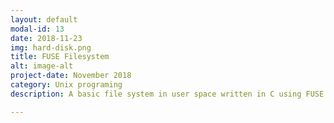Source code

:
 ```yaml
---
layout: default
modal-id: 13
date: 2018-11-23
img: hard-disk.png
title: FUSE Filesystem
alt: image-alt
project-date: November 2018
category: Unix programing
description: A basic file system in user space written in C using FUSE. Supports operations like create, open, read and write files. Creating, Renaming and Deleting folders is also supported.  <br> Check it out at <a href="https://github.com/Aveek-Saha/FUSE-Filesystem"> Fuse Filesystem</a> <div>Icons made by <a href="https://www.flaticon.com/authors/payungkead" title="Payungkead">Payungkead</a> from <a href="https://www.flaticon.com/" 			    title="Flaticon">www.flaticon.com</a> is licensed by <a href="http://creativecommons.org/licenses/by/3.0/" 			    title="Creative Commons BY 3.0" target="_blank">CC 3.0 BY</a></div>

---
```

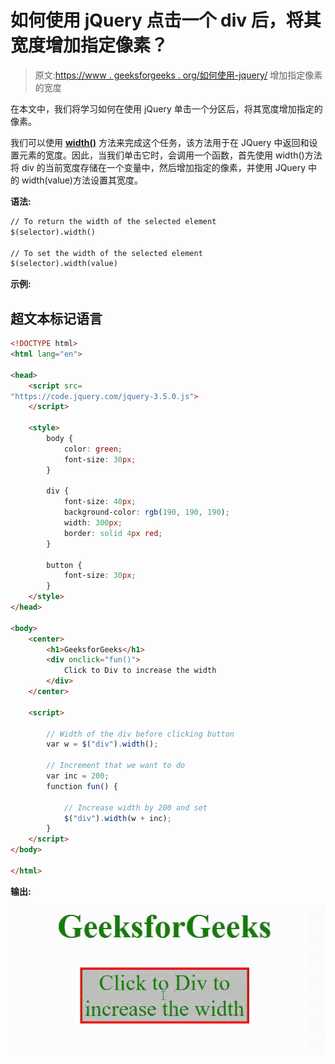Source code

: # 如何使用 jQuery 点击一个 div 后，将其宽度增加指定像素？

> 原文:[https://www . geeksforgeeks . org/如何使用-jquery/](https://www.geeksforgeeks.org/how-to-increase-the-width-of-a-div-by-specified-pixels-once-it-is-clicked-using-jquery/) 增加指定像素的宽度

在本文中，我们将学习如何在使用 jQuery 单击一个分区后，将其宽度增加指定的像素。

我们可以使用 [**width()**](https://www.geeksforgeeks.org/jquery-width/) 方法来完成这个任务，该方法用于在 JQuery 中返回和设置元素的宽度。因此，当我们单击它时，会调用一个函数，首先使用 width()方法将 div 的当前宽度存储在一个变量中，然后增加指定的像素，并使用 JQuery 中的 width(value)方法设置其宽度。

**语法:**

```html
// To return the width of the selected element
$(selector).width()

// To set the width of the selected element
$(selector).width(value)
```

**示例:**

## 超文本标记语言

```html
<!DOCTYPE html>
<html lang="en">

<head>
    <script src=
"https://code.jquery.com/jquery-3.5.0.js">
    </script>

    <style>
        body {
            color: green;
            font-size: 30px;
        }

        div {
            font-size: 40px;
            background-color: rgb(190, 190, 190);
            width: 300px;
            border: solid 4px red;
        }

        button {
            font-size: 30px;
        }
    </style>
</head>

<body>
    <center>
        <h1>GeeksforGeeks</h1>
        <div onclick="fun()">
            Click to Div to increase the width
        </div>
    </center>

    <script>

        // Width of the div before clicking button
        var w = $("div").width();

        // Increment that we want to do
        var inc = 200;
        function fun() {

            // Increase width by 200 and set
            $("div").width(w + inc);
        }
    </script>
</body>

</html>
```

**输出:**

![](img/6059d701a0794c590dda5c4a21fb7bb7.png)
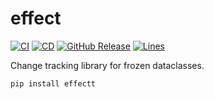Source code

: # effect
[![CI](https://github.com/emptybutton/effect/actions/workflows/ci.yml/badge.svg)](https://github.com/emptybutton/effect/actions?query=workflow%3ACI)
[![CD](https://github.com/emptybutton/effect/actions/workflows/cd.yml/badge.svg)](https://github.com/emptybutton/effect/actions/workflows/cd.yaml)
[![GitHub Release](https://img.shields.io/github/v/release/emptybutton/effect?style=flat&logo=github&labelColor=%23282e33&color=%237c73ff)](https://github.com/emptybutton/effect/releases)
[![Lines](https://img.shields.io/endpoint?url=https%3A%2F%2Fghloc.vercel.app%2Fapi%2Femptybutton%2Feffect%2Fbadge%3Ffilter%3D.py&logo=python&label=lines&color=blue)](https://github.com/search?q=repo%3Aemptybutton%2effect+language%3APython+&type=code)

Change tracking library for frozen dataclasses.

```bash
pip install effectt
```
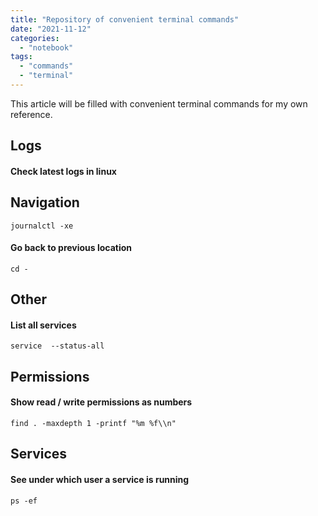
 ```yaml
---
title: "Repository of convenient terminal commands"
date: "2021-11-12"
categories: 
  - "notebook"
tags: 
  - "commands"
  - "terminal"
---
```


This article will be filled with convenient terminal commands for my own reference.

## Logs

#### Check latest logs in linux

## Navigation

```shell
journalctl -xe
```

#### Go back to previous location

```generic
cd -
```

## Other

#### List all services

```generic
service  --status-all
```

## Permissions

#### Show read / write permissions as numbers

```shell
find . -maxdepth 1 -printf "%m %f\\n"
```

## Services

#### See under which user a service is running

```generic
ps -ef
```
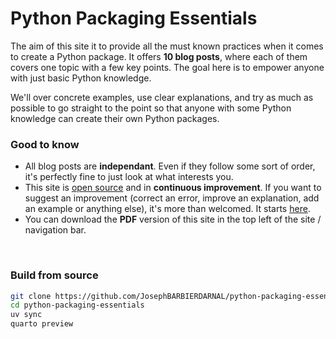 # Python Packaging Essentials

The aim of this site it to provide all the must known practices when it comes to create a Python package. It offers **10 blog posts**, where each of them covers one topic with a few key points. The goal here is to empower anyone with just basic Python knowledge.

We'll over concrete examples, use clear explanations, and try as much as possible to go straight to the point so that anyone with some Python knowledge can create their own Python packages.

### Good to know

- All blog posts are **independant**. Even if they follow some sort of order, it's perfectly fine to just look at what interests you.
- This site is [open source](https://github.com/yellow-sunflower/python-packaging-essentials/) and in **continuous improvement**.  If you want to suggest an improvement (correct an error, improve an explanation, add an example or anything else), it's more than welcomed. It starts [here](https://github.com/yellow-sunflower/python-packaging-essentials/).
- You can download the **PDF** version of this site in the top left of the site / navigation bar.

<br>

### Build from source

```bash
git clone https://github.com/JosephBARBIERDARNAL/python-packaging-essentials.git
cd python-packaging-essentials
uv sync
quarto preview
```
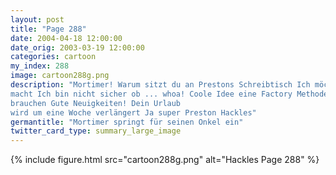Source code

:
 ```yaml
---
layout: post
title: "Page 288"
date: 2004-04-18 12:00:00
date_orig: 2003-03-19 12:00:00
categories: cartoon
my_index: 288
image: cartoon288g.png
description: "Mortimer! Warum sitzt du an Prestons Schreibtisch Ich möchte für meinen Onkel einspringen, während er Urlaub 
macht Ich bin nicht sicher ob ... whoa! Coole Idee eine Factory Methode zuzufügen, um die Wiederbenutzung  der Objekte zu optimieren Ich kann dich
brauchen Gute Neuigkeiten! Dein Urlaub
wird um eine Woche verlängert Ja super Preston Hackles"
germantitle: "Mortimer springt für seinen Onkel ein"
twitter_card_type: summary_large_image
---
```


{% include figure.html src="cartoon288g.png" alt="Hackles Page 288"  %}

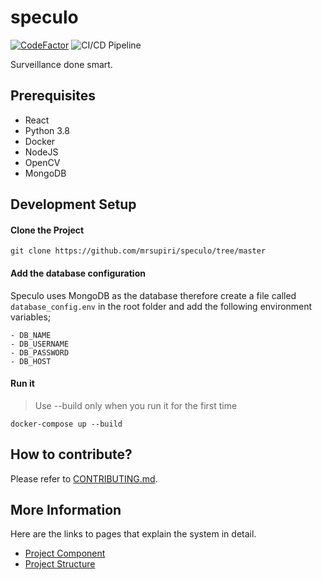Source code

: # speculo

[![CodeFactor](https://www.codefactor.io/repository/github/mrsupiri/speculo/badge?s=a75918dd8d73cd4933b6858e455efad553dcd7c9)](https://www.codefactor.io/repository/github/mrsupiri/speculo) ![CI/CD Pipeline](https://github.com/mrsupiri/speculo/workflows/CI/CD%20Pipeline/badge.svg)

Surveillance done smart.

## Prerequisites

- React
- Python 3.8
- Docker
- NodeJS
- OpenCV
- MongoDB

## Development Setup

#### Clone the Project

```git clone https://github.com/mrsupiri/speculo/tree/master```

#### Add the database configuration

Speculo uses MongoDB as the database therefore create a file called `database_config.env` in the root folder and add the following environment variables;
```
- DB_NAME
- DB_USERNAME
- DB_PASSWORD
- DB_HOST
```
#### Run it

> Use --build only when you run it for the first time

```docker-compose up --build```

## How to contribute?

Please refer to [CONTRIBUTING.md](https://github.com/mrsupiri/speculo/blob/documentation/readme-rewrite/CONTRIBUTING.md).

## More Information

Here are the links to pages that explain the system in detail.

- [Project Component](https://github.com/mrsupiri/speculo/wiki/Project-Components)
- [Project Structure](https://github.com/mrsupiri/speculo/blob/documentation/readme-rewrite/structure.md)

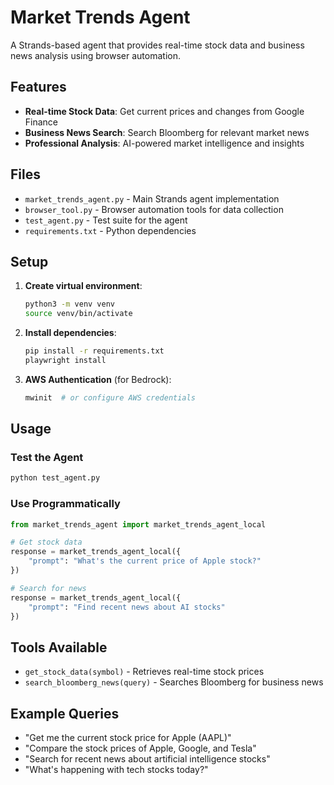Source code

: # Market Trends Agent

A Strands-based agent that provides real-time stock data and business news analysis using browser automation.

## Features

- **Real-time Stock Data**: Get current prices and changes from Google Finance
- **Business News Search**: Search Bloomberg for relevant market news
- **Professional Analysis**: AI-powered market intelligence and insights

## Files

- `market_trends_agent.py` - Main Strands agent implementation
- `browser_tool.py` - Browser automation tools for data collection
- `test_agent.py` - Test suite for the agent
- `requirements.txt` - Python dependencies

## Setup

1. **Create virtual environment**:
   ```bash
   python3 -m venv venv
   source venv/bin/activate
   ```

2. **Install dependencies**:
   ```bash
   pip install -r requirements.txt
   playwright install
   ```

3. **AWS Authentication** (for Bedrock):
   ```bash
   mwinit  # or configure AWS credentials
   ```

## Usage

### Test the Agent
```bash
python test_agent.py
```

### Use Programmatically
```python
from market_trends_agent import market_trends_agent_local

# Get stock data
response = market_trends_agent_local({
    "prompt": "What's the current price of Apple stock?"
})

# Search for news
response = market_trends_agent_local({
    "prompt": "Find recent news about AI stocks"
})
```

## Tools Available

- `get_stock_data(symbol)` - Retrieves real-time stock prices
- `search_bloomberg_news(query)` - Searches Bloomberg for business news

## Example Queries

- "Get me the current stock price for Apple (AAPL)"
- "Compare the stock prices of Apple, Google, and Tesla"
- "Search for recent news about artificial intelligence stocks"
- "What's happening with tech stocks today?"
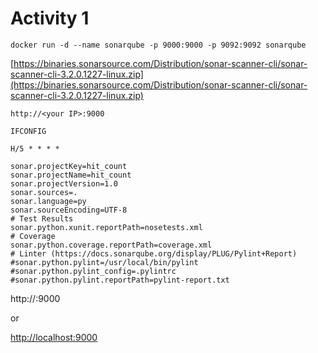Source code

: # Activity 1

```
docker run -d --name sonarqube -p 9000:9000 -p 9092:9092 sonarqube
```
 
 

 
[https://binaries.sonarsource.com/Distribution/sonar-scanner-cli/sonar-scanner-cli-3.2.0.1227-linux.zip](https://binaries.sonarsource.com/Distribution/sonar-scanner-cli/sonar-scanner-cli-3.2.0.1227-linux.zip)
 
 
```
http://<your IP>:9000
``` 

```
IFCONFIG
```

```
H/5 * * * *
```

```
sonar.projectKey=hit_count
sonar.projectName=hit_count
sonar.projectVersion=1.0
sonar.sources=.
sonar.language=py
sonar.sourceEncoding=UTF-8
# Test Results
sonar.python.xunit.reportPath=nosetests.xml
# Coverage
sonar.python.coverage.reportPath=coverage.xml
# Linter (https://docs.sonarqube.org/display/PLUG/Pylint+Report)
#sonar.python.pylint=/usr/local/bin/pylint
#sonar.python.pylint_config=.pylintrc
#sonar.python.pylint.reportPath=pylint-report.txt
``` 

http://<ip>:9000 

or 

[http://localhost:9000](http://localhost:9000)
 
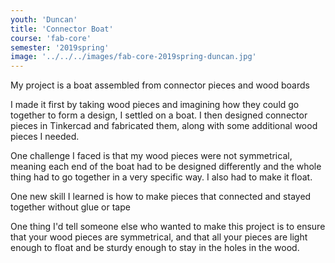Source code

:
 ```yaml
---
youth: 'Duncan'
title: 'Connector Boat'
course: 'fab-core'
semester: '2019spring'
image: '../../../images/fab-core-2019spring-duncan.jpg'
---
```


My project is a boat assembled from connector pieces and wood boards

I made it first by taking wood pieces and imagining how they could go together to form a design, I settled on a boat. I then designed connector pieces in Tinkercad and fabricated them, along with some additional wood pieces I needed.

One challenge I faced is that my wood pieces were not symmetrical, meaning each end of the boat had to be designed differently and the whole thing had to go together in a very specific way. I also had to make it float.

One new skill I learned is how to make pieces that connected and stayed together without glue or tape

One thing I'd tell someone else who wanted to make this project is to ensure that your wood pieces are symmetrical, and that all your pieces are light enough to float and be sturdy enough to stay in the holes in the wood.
::::::::::
▸ **WORK TO BE COMPLETED**: Working from the records above, set down word for word everything from the line containing "## Navigation" down to the line containing "# Python Packaging Essentials", ends included, minus the pictures.

▸ **TASK RESPONSE**:
## Navigation

```shell
journalctl -xe
```

#### Go back to previous location

```generic
cd -
```

## Other

#### List all services

```generic
service  --status-all
```

## Permissions

#### Show read / write permissions as numbers

```shell
find . -maxdepth 1 -printf "%m %f\\n"
```

## Services

#### See under which user a service is running

```generic
ps -ef
```
 # Python Packaging Essentials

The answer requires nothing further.